Hippie, kata kunci yang diberikan Dior untuk kondisi saat ini. Gaya yang puitis, jalanan, individual, dan romantis. Hippie look menghindari kesan ‘baju baru’ dalam berpakaian, dan umumnya pakaian akan dikenakan sampai pakaian tersebut tak bisa dipakai lagi. Hm, cukup relevan ya. Untuk menampilkan karakter hippie ini, Dior banyak menggunakan teknik patchwork, tambal sulam, juga rok dan gaun yang terbuat dari sambung-sambungan aneka bahan.
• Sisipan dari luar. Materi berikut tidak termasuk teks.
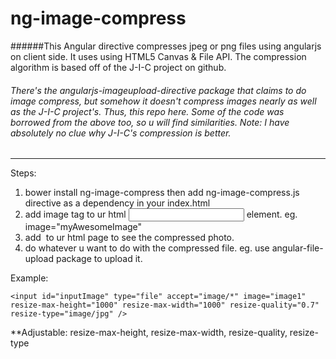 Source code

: ng-image-compress
=================

######This Angular directive compresses jpeg or png files using angularjs on client side. It uses using HTML5 Canvas &amp; File API. The compression algorithm is based off of the J-I-C project on github. 
###### There's the angularjs-imageupload-directive package that claims to do image compress, but somehow it doesn't compress images nearly as well as the J-I-C project's. Thus, this repo here. Some of the code was borrowed from the above too, so u will find similarities. Note: I have absolutely no clue why J-I-C's compression is better.
-----------

Steps:

  1. bower install ng-image-compress then add ng-image-compress.js directive as a dependency in your index.html
  2. add image tag to ur html <input> element. eg. image="myAwesomeImage"
  3. add <img ng-src="{{myAwesomeImage.compressed.dataURL}}"> to ur html page to see the compressed photo.
  4. do whatever u want to do with the compressed file. eg. use angular-file-upload package to upload it.
  
Example:

`<input id="inputImage" type="file" accept="image/*" image="image1" resize-max-height="1000" resize-max-width="1000" resize-quality="0.7" resize-type="image/jpg" />`

**Adjustable: resize-max-height, resize-max-width, resize-quality, resize-type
Bahan denim yang memang in dikala itu, ditampilkan lagi dengan warna biru indigo (ada juga dalam format patchwork).
Koleksi kali ini bagaikan perpanjangan suara Maria Grazia Chiuri sejak ia bergabung dengan Dior sebagai Creative Director di tahun lalu, ia pernah berslogan di atas t-shirt Dior dengan pesan ‘We Should All Be Feminists’ dan juga ‘Why Have There Been No Great Women Artists?’. Ini seperti teriakan Maria bahwa saatnya wanita bangkit. Maria adalah satu-satunya wanita yang memimpin rumah mode di Prancis saat ini. Lepas dari urusan demo dan protes, koleksi Dior ini tergolong cantik dan ‘easy’, hasil pemikiran seorang desainer perempuan yang mengerti akan apa yang baik dan menyenangkan untuk perempuan.